What does vary around Australia is probate application procedure, but that affects how your executor USES your Will - not the Will itself.
What happens if there is NO WILL varies around Australia too (which is why a committee has been working on "uniform legislation" and "succession law reform" for about 15 years).
What is a Will anyway?
A Will is just a document in which you say two basic things:
- Who you want to inherit your possessions when you die, and:
- who you want to look after things for you.
Do you really need a Will?
If you die without a Will it may cause problems for your family, or it may not. It depends on what assets you own, and the way you own them.
If you own assets jointly with another person, they still belong to the other joint owner when you die, so you don't need a Will to dispose of them. However, assets in your own name have to be transferred to someone else, and if you want any say in who gets them you need to make a Will.

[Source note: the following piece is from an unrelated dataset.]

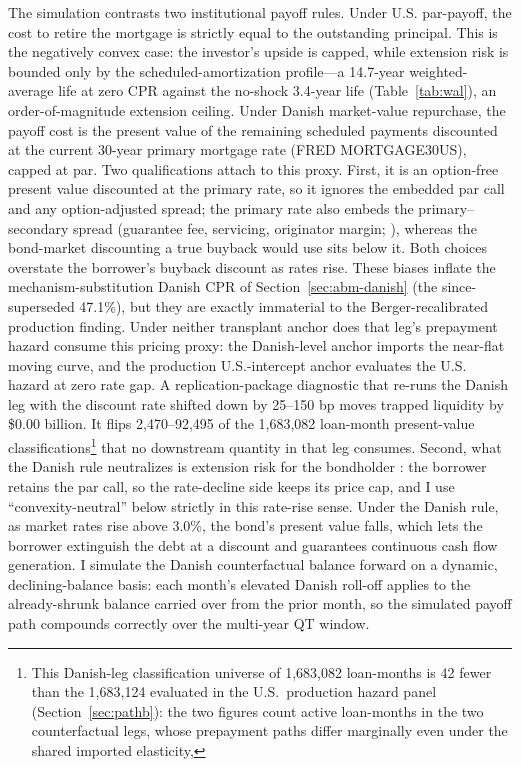 \documentclass[12pt]{article}
\begin{document}
The simulation contrasts two institutional payoff rules. Under U.S. par-payoff, the cost to retire the mortgage is strictly equal to the outstanding principal. This is the negatively convex case: the investor's upside is capped, while extension risk is bounded only by the scheduled-amortization profile---a 14.7-year weighted-average life at zero CPR against the no-shock 3.4-year life (Table~\ref{tab:wal}), an order-of-magnitude extension ceiling. Under Danish market-value repurchase, the payoff cost is the present value of the remaining scheduled payments discounted at the current 30-year primary mortgage rate (FRED MORTGAGE30US), capped at par. Two qualifications attach to this proxy. First, it is an option-free present value discounted at the primary rate, so it ignores the embedded par call and any option-adjusted spread; the primary rate also embeds the primary--secondary spread (guarantee fee, servicing, originator margin; \citealp{fuster2013}), whereas the bond-market discounting a true buyback would use sits below it. Both choices overstate the borrower's buyback discount as rates rise. These biases inflate the mechanism-substitution Danish CPR of Section~\ref{sec:abm-danish} (the since-superseded 47.1\%), but they are exactly immaterial to the Berger-recalibrated production finding. Under neither transplant anchor does that leg's prepayment hazard consume this pricing proxy: the Danish-level anchor imports the near-flat moving curve, and the production U.S.-intercept anchor evaluates the U.S. hazard at zero rate gap. A replication-package diagnostic that re-runs the Danish leg with the discount rate shifted down by 25--150 bp moves trapped liquidity by \$0.00 billion. It flips 2,470--92,495 of the 1,683,082 loan-month present-value classifications\footnote{This Danish-leg classification universe of 1{,}683{,}082 loan-months is 42 fewer than the 1{,}683{,}124 evaluated in the U.S.\ production hazard panel (Section~\ref{sec:pathb}): the two figures count active loan-months in the two counterfactual legs, whose prepayment paths differ marginally even under the shared imported elasticity,} that no downstream quantity in that leg consumes. Second, what the Danish rule neutralizes is extension risk for the bondholder \citep{berger2026}: the borrower retains the par call, so the rate-decline side keeps its price cap, and I use ``convexity-neutral'' below strictly in this rate-rise sense. Under the Danish rule, as market rates rise above 3.0\%, the bond's present value falls, which lets the borrower extinguish the debt at a discount and guarantees continuous cash flow generation. I simulate the Danish counterfactual balance forward on a dynamic, declining-balance basis: each month's elevated Danish roll-off applies to the already-shrunk balance carried over from the prior month, so the simulated payoff path compounds correctly over the multi-year QT window.
\end{document}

When you die, your executor takes your Will to the Probate Office, which gives them an official "probate" certificate that authorises them to transfer ownership of your assets to your beneficiaries. (That probate application process is referred to as "proving the Will").
What if I die without a Will?
If you don't leave a Will, the Government does not "get the lot" as some people believe. Your assets go to your next-of-kin according to rules given in government legislation.
In Victoria for instance your spouse gets the first $100,000 plus one third of the balance, and the children get the rest. The rapid increase in real estate prices in recent years means that your spouse's entitlement does not even cover the family home, so in extreme cases children could force a spouse to sell the house to give them their share. (As far back as 2004 we proposed (unsuccessfully) to a Supreme Court committee that the $100,000 limit be dropped to provide security for the spouse).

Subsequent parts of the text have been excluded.